Working-class stiffs, the people an earlier generation of political scientists called “Joe Sixpack,” having earned their blisters and calluses by heavy lifting, are too smart to take a seat on the red-hot stove even once.
Having
been to some big towns and heard some big talk, they were too smart by
miles to be taken in by a smooth-talking butter and egg man from
Chicago.
“It’s not that I think he is not a patriot,” says Mr. Murray,
“but remember the line, he said, ‘You didn’t build that.’ No American
is going to think you can say that, no matter what your political views
are, because it’s just disastrous to say that. He is clueless about this
country in some profoundly disturbing ways.”
How could he not be
clueless about his native land, when he absorbed anti-American venom in
his tender and formative years as a child in the Third World?
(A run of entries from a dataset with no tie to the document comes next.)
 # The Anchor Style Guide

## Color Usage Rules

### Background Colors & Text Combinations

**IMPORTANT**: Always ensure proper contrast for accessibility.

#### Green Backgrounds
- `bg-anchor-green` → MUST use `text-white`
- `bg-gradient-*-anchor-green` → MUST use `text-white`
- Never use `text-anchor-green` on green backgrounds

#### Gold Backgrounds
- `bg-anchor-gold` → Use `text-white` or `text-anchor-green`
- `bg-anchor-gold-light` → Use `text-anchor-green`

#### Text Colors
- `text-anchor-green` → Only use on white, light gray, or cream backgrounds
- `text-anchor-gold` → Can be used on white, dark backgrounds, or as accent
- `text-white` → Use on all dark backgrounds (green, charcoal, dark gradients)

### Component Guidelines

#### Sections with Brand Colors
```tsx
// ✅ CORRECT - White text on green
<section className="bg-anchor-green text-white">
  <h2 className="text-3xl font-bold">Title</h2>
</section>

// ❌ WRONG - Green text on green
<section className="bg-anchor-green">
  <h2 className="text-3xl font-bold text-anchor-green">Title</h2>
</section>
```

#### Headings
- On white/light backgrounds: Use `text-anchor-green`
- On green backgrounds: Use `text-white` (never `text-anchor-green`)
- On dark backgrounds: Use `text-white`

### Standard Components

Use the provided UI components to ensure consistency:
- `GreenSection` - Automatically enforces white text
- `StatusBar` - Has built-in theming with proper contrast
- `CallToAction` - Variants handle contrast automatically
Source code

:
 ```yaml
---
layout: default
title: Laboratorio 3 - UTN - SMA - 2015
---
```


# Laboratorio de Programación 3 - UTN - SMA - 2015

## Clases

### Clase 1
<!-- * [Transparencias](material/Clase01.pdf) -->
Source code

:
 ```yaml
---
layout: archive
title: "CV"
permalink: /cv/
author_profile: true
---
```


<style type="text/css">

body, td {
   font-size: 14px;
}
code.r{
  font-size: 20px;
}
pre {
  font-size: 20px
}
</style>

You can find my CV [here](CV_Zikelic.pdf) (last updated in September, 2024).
He was
deprived of the instincts and cultural intuitions that are the native
son’s birthright.
No other American president in anyone’s
imagination would instruct the National Park Service to evict veterans
of World War II, many arriving in wheelchairs or moving with unsteady
gait on walkers and walking canes to see the long-awaited memorial to
the celebration and sacrifice of their unselfish generation.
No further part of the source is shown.